Which is, I think, the actual story of enterprise and government AI adoption right now. The models are ready; the plumbing is the work. The high-impact effort isn’t prompting – it’s building the enabling infrastructure: identity and access management that agents can participate in safely, execution sandboxes with real guarantees, scoped credentials, provenance and audit baked in so a plain-language answer arrives with its receipts. That’s unglamorous platform work, and it’s exactly where the value (and the difficulty) sits.
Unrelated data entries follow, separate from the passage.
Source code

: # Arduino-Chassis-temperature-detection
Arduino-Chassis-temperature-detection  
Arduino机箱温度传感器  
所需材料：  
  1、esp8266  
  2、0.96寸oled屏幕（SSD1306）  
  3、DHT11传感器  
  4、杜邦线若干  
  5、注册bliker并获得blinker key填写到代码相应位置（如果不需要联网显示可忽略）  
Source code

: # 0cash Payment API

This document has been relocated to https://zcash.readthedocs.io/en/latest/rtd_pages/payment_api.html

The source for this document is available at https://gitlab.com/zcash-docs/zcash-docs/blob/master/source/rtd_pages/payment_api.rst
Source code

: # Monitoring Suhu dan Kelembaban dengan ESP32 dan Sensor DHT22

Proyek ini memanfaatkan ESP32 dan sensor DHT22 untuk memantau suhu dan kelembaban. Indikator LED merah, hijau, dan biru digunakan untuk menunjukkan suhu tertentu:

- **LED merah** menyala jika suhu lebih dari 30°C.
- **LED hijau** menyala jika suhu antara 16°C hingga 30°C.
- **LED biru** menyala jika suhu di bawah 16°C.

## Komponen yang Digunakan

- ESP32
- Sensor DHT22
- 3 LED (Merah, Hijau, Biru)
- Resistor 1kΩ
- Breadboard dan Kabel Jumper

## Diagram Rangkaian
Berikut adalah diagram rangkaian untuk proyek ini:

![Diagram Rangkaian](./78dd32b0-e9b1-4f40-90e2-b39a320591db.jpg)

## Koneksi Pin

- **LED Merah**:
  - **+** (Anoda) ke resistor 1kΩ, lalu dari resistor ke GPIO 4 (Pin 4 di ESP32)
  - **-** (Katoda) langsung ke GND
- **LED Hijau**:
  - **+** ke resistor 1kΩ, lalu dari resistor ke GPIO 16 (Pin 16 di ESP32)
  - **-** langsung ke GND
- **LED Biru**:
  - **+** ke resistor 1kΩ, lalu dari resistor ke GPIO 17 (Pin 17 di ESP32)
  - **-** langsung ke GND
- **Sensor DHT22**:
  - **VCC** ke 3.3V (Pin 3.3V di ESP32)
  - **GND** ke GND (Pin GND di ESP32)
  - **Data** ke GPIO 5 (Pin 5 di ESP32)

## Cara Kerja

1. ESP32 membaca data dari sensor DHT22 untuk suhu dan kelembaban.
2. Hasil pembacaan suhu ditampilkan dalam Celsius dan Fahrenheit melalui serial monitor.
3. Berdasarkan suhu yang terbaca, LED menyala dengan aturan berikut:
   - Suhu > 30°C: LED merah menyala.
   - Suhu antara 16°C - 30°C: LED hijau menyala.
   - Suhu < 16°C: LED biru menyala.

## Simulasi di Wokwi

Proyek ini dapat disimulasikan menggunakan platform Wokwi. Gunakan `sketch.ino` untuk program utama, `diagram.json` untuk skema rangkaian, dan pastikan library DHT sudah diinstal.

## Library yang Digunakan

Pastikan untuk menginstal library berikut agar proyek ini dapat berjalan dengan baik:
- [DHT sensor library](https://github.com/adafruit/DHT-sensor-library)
It’s also where the moats are being dug. Simon Willison’s argument that Anthropic and OpenAI have found product-market fit – and his read on the token economics underneath (he worked out he’d run through about $2,180 of tokens in a month against a $200 subscription) – lands naturally here: the consumer-grade magic is, for now, generously subsidised and genuinely good, which is why I can burn tokens fan-out-scoring anthems from a proverbial deckchair without thinking about the bill. The defensible enterprise thing they’re selling is the trusted surface around it that lets a regulated organisation hand an agent the keys without flinching. The labs (and a lot of vendors) know this, and are building exactly that perimeter.

What’s next

More of these, now the scaffolding exists. If you’ve a question whose answer is buried in a pile of open-web text and wants to be a chart, that’s the shape I’m collecting. The anthems piece is first out of the gate.